As the late, great sports broadcaster, Harry Caray, used to say, “Holy cow!” It appears my observation in our September 12, 2013 post, that “a lot has happened on this topic since our July 29, 2013 post!,” was an understatement. This story has moved fast! Between the time we began preparation of the September 12 update and the time we posted the update, the hearing on the plaintiffs’ motion for a preliminary injunction and the defendants’ motion to dismiss in the Wells Fargo Bank v. City of Richmond, California and Mortgage Resolution Partners, LLC lawsuit had been moved from September 13 up to September 12 and the court had orally ruled at the hearing!
To break it down in slow-mo, let’s take a look at the replay:
- As reported by Reuters, on September 12, 2013 “[a] federal judge . . . said a lawsuit to stop a plan by the [C]ity of Richmond, California, to use its power of eminent domain to protect homeowners from foreclosure should not be heard at this time.” According to Reuters, Judge Charles Breyer said, “‘I don’t believe it’s ripe for determination.'” Reuters reported that Judge Breyer “would rule by Monday on whether the lawsuit should be dismissed or put on hold.”
- On Monday, September 16, Judge Breyer dismissed the lawsuit, as reported by the San Francisco Chronicle. A copy of the Order Granting Defendants’ Motion to Dismiss and Denying Plaintiffs’ Motion for a Preliminary Injunction can be found here. The Judgment, which dismissed the Plaintiffs’ Complaint without prejudice, can be found here.

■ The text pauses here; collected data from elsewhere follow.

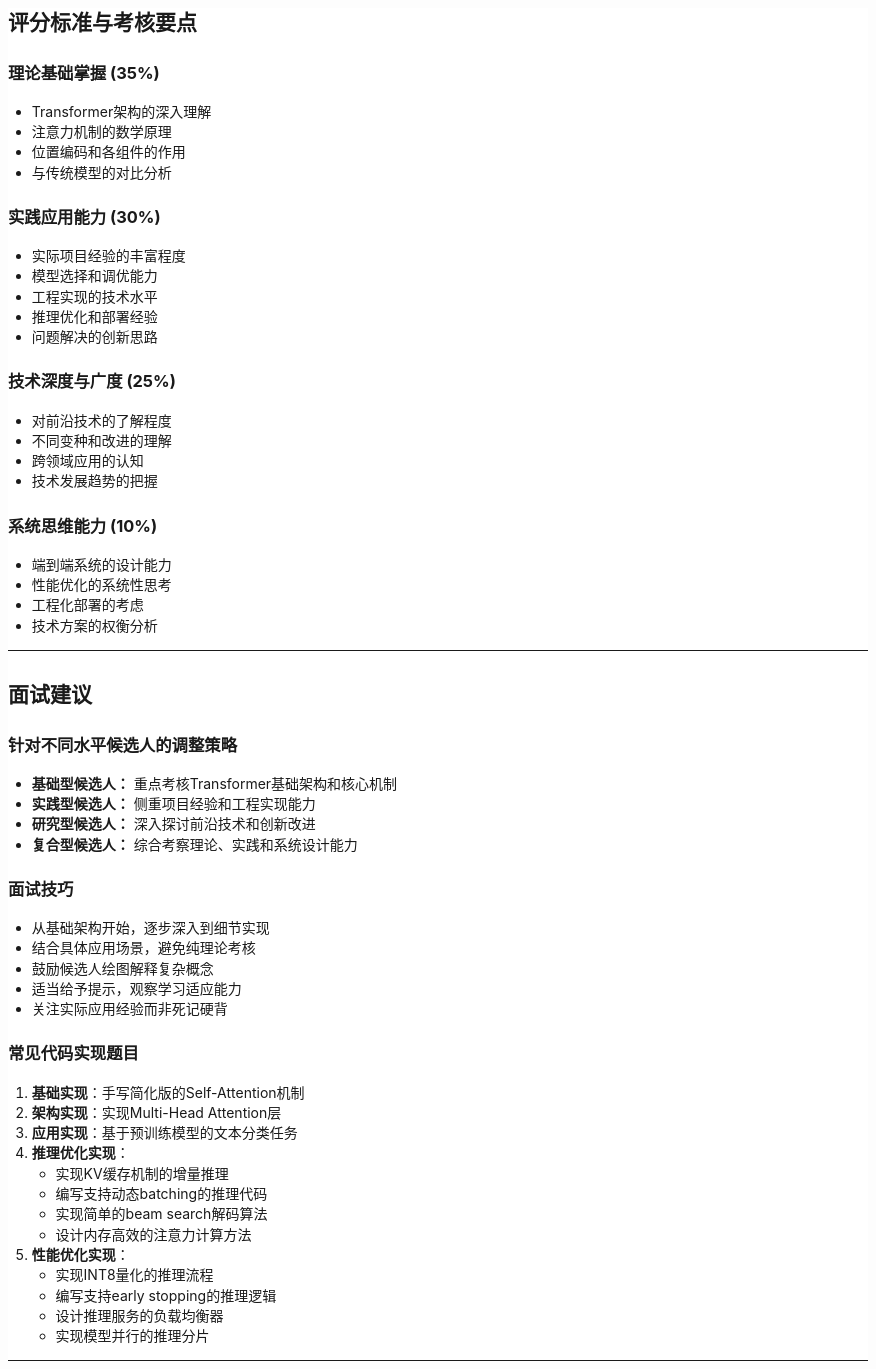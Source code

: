 
## 评分标准与考核要点

### 理论基础掌握 (35%)
- Transformer架构的深入理解
- 注意力机制的数学原理
- 位置编码和各组件的作用
- 与传统模型的对比分析

### 实践应用能力 (30%)
- 实际项目经验的丰富程度
- 模型选择和调优能力
- 工程实现的技术水平
- 推理优化和部署经验
- 问题解决的创新思路

### 技术深度与广度 (25%)
- 对前沿技术的了解程度
- 不同变种和改进的理解
- 跨领域应用的认知
- 技术发展趋势的把握

### 系统思维能力 (10%)
- 端到端系统的设计能力
- 性能优化的系统性思考
- 工程化部署的考虑
- 技术方案的权衡分析

---

## 面试建议

### 针对不同水平候选人的调整策略
- **基础型候选人：** 重点考核Transformer基础架构和核心机制
- **实践型候选人：** 侧重项目经验和工程实现能力
- **研究型候选人：** 深入探讨前沿技术和创新改进
- **复合型候选人：** 综合考察理论、实践和系统设计能力

### 面试技巧
- 从基础架构开始，逐步深入到细节实现
- 结合具体应用场景，避免纯理论考核
- 鼓励候选人绘图解释复杂概念
- 适当给予提示，观察学习适应能力
- 关注实际应用经验而非死记硬背

### 常见代码实现题目
1. **基础实现**：手写简化版的Self-Attention机制
2. **架构实现**：实现Multi-Head Attention层
3. **应用实现**：基于预训练模型的文本分类任务
4. **推理优化实现**：
   - 实现KV缓存机制的增量推理
   - 编写支持动态batching的推理代码
   - 实现简单的beam search解码算法
   - 设计内存高效的注意力计算方法
5. **性能优化实现**：
   - 实现INT8量化的推理流程
   - 编写支持early stopping的推理逻辑
   - 设计推理服务的负载均衡器
   - 实现模型并行的推理分片

---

Around the same time, reports circulated about San Francisco and Seattle considering the use of eminent domain to acquire underwater mortgages. In Seattle, there have been some questions about the actual number of underwater mortgages. The report prepared for Seattle’s City Council by Cornell University Law School Professor Robert Hockett identified “‘about 42,000 underwater mortgaged homes.'” But according to Seattle Weekly, Professor “Hockett explained that he had used a number about half as big—24,000—in a draft report submitted to [Seattle’s City] [C]ouncil.” Seattle Weekly said “a working group providing input to the [City] [C]ouncil urged [Professor Hockett] to go with the 42,000 figure, which was contained in a previous report . . . .” According to Seattle Weekly, Professor Hockett said he was told “[t]he higher number would convey more urgency.”
Even PBS got in on the action, with PBS NewsHour reporting about Richmond’s plan to use eminent domain to acquire underwater mortgages.